Exercise goal -> Omitting all pictures, retype the entries below exactly as given.

Data extracted from a collection:
Segment Open

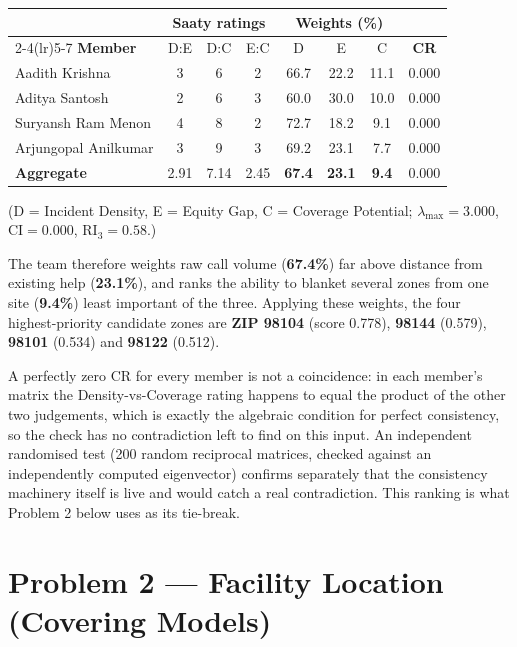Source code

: \documentclass[11pt]{article}
\begin{document}
\begin{table}[h]
\centering
\small
\begin{tabular}{@{}lccccccc@{}}
\toprule
 & \multicolumn{3}{c}{\textbf{Saaty ratings}} & \multicolumn{3}{c}{\textbf{Weights (\%)}} & \\
\cmidrule(lr){2-4}\cmidrule(lr){5-7}
\textbf{Member} & D:E & D:C & E:C & D & E & C & \textbf{CR} \\
\midrule
Aadith Krishna       & 3    & 6    & 2    & 66.7 & 22.2 & 11.1 & 0.000 \\
Aditya Santosh       & 2    & 6    & 3    & 60.0 & 30.0 & 10.0 & 0.000 \\
Suryansh Ram Menon   & 4    & 8    & 2    & 72.7 & 18.2 &  9.1 & 0.000 \\
Arjungopal Anilkumar & 3    & 9    & 3    & 69.2 & 23.1 &  7.7 & 0.000 \\
\midrule
\textbf{Aggregate}   & 2.91 & 7.14 & 2.45 & \textbf{67.4} & \textbf{23.1} & \textbf{9.4} & 0.000 \\
\bottomrule
\end{tabular}
\end{table}
\noindent (D = Incident Density, E = Equity Gap, C = Coverage Potential;
$\lambda_{\max}=3.000$, $\mathrm{CI}=0.000$, $\mathrm{RI}_3=0.58$.)

The team therefore weights raw call volume (\textbf{67.4\%}) far above
distance from existing help (\textbf{23.1\%}), and ranks the ability to
blanket several zones from one site (\textbf{9.4\%}) least important of the
three. Applying these weights, the four highest-priority candidate zones are
\textbf{ZIP 98104} (score 0.778), \textbf{98144} (0.579), \textbf{98101}
(0.534) and \textbf{98122} (0.512).

A perfectly zero CR for every member is not a coincidence: in each member's
matrix the Density-vs-Coverage rating happens to equal the product of the
other two judgements, which is exactly the algebraic condition for perfect
consistency, so the check has no contradiction left to find on this input. An
independent randomised test (200 random reciprocal matrices, checked against
an independently computed eigenvector) confirms separately that the
consistency machinery itself is live and would catch a real contradiction.
This ranking is what Problem 2 below uses as its tie-break.

\section*{Problem 2 --- Facility Location (Covering Models)}
\end{document}
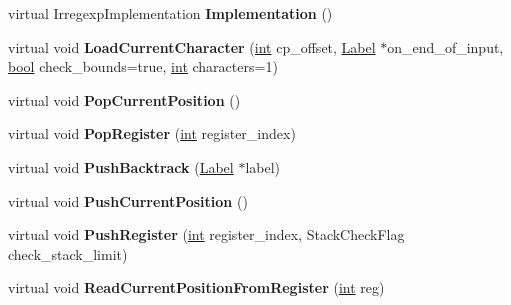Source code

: \begin{DoxyCompactItemize}
virtual Irregexp\+Implementation {\bfseries Implementation} ()
\item 
\mbox{\label{classv8_1_1internal_1_1RegExpMacroAssemblerARM64_a53d27bac62d9082ecdc4f54a84edb680}} 
virtual void {\bfseries Load\+Current\+Character} (\mbox{\hyperlink{classint}{int}} cp\+\_\+offset, \mbox{\hyperlink{classv8_1_1internal_1_1Label}{Label}} $\ast$on\+\_\+end\+\_\+of\+\_\+input, \mbox{\hyperlink{classbool}{bool}} check\+\_\+bounds=true, \mbox{\hyperlink{classint}{int}} characters=1)
\item 
\mbox{\label{classv8_1_1internal_1_1RegExpMacroAssemblerARM64_a7b6bee4e19011e02136e91377cefc38d}} 
virtual void {\bfseries Pop\+Current\+Position} ()
\item 
\mbox{\label{classv8_1_1internal_1_1RegExpMacroAssemblerARM64_a8acbb3d815f6807cd8564ec9b660f8a9}} 
virtual void {\bfseries Pop\+Register} (\mbox{\hyperlink{classint}{int}} register\+\_\+index)
\item 
\mbox{\label{classv8_1_1internal_1_1RegExpMacroAssemblerARM64_a77e6fab918a2b8b5ecf4660fd7e99f01}} 
virtual void {\bfseries Push\+Backtrack} (\mbox{\hyperlink{classv8_1_1internal_1_1Label}{Label}} $\ast$label)
\item 
\mbox{\label{classv8_1_1internal_1_1RegExpMacroAssemblerARM64_a9532d11e4c228febdb9076cdddbc1c8a}} 
virtual void {\bfseries Push\+Current\+Position} ()
\item 
\mbox{\label{classv8_1_1internal_1_1RegExpMacroAssemblerARM64_af0d4ab0dbce57686396da5ff5a4268eb}} 
virtual void {\bfseries Push\+Register} (\mbox{\hyperlink{classint}{int}} register\+\_\+index, Stack\+Check\+Flag check\+\_\+stack\+\_\+limit)
\item 
\mbox{\label{classv8_1_1internal_1_1RegExpMacroAssemblerARM64_a67276bbc53937eeb036d9b7ba441c17c}} 
virtual void {\bfseries Read\+Current\+Position\+From\+Register} (\mbox{\hyperlink{classint}{int}} reg)

\end{DoxyCompactItemize}
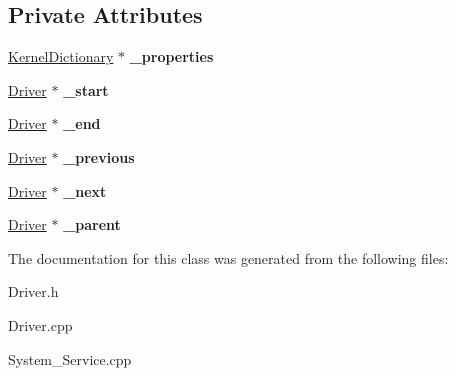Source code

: \subsection*{Private Attributes}
\begin{DoxyCompactItemize}
\item 
\mbox{\label{class_driver_adbbee28d4b7694ead1ce602ff0e9cccd}} 
\hyperlink{class_kernel_dictionary}{Kernel\+Dictionary} $\ast$ {\bfseries \+\_\+properties}
\item 
\mbox{\label{class_driver_a1d4e0938f1466041e9a23ab6e7854f6f}} 
\hyperlink{class_driver}{Driver} $\ast$ {\bfseries \+\_\+start}
\item 
\mbox{\label{class_driver_a797564a13d3d85ecfc540e6669c19117}} 
\hyperlink{class_driver}{Driver} $\ast$ {\bfseries \+\_\+end}
\item 
\mbox{\label{class_driver_a1bebc8c02511a8fc6d69b54bc7880ed2}} 
\hyperlink{class_driver}{Driver} $\ast$ {\bfseries \+\_\+previous}
\item 
\mbox{\label{class_driver_a10f419c14dea9d810246550a6da81e50}} 
\hyperlink{class_driver}{Driver} $\ast$ {\bfseries \+\_\+next}
\item 
\mbox{\label{class_driver_ae3e26aff77965a463f52fd27f47eadf3}} 
\hyperlink{class_driver}{Driver} $\ast$ {\bfseries \+\_\+parent}
\end{DoxyCompactItemize}


The documentation for this class was generated from the following files\+:\begin{DoxyCompactItemize}
\item 
Driver.\+h\item 
Driver.\+cpp\item 
System\+\_\+\+Service.\+cpp\end{DoxyCompactItemize}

Segment Closed

Response area ->
Source code

: \documentclass[11pt]{article}
\begin{document}
\begin{table}[h]
\centering
\small
\begin{tabular}{@{}lccccccc@{}}
\toprule
 & \multicolumn{3}{c}{\textbf{Saaty ratings}} & \multicolumn{3}{c}{\textbf{Weights (\%)}} & \\
\cmidrule(lr){2-4}\cmidrule(lr){5-7}
\textbf{Member} & D:E & D:C & E:C & D & E & C & \textbf{CR} \\
\midrule
Aadith Krishna       & 3    & 6    & 2    & 66.7 & 22.2 & 11.1 & 0.000 \\
Aditya Santosh       & 2    & 6    & 3    & 60.0 & 30.0 & 10.0 & 0.000 \\
Suryansh Ram Menon   & 4    & 8    & 2    & 72.7 & 18.2 &  9.1 & 0.000 \\
Arjungopal Anilkumar & 3    & 9    & 3    & 69.2 & 23.1 &  7.7 & 0.000 \\
\midrule
\textbf{Aggregate}   & 2.91 & 7.14 & 2.45 & \textbf{67.4} & \textbf{23.1} & \textbf{9.4} & 0.000 \\
\bottomrule
\end{tabular}
\end{table}
\noindent (D = Incident Density, E = Equity Gap, C = Coverage Potential;
$\lambda_{\max}=3.000$, $\mathrm{CI}=0.000$, $\mathrm{RI}_3=0.58$.)

The team therefore weights raw call volume (\textbf{67.4\%}) far above
distance from existing help (\textbf{23.1\%}), and ranks the ability to
blanket several zones from one site (\textbf{9.4\%}) least important of the
three. Applying these weights, the four highest-priority candidate zones are
\textbf{ZIP 98104} (score 0.778), \textbf{98144} (0.579), \textbf{98101}
(0.534) and \textbf{98122} (0.512).

A perfectly zero CR for every member is not a coincidence: in each member's
matrix the Density-vs-Coverage rating happens to equal the product of the
other two judgements, which is exactly the algebraic condition for perfect
consistency, so the check has no contradiction left to find on this input. An
independent randomised test (200 random reciprocal matrices, checked against
an independently computed eigenvector) confirms separately that the
consistency machinery itself is live and would catch a real contradiction.
This ranking is what Problem 2 below uses as its tie-break.

\section*{Problem 2 --- Facility Location (Covering Models)}
\end{document}
Source code

: \begin{DoxyCompactItemize}
virtual Irregexp\+Implementation {\bfseries Implementation} ()
\item 
\mbox{\label{classv8_1_1internal_1_1RegExpMacroAssemblerARM64_a53d27bac62d9082ecdc4f54a84edb680}} 
virtual void {\bfseries Load\+Current\+Character} (\mbox{\hyperlink{classint}{int}} cp\+\_\+offset, \mbox{\hyperlink{classv8_1_1internal_1_1Label}{Label}} $\ast$on\+\_\+end\+\_\+of\+\_\+input, \mbox{\hyperlink{classbool}{bool}} check\+\_\+bounds=true, \mbox{\hyperlink{classint}{int}} characters=1)
\item 
\mbox{\label{classv8_1_1internal_1_1RegExpMacroAssemblerARM64_a7b6bee4e19011e02136e91377cefc38d}} 
virtual void {\bfseries Pop\+Current\+Position} ()
\item 
\mbox{\label{classv8_1_1internal_1_1RegExpMacroAssemblerARM64_a8acbb3d815f6807cd8564ec9b660f8a9}} 
virtual void {\bfseries Pop\+Register} (\mbox{\hyperlink{classint}{int}} register\+\_\+index)
\item 
\mbox{\label{classv8_1_1internal_1_1RegExpMacroAssemblerARM64_a77e6fab918a2b8b5ecf4660fd7e99f01}} 
virtual void {\bfseries Push\+Backtrack} (\mbox{\hyperlink{classv8_1_1internal_1_1Label}{Label}} $\ast$label)
\item 
\mbox{\label{classv8_1_1internal_1_1RegExpMacroAssemblerARM64_a9532d11e4c228febdb9076cdddbc1c8a}} 
virtual void {\bfseries Push\+Current\+Position} ()
\item 
\mbox{\label{classv8_1_1internal_1_1RegExpMacroAssemblerARM64_af0d4ab0dbce57686396da5ff5a4268eb}} 
virtual void {\bfseries Push\+Register} (\mbox{\hyperlink{classint}{int}} register\+\_\+index, Stack\+Check\+Flag check\+\_\+stack\+\_\+limit)
\item 
\mbox{\label{classv8_1_1internal_1_1RegExpMacroAssemblerARM64_a67276bbc53937eeb036d9b7ba441c17c}} 
virtual void {\bfseries Read\+Current\+Position\+From\+Register} (\mbox{\hyperlink{classint}{int}} reg)

\end{DoxyCompactItemize}
Source code

: \subsection*{Private Attributes}
\begin{DoxyCompactItemize}
\item 
\mbox{\label{class_driver_adbbee28d4b7694ead1ce602ff0e9cccd}} 
\hyperlink{class_kernel_dictionary}{Kernel\+Dictionary} $\ast$ {\bfseries \+\_\+properties}
\item 
\mbox{\label{class_driver_a1d4e0938f1466041e9a23ab6e7854f6f}} 
\hyperlink{class_driver}{Driver} $\ast$ {\bfseries \+\_\+start}
\item 
\mbox{\label{class_driver_a797564a13d3d85ecfc540e6669c19117}} 
\hyperlink{class_driver}{Driver} $\ast$ {\bfseries \+\_\+end}
\item 
\mbox{\label{class_driver_a1bebc8c02511a8fc6d69b54bc7880ed2}} 
\hyperlink{class_driver}{Driver} $\ast$ {\bfseries \+\_\+previous}
\item 
\mbox{\label{class_driver_a10f419c14dea9d810246550a6da81e50}} 
\hyperlink{class_driver}{Driver} $\ast$ {\bfseries \+\_\+next}
\item 
\mbox{\label{class_driver_ae3e26aff77965a463f52fd27f47eadf3}} 
\hyperlink{class_driver}{Driver} $\ast$ {\bfseries \+\_\+parent}
\end{DoxyCompactItemize}


The documentation for this class was generated from the following files\+:\begin{DoxyCompactItemize}
\item 
Driver.\+h\item 
Driver.\+cpp\item 
System\+\_\+\+Service.\+cpp\end{DoxyCompactItemize}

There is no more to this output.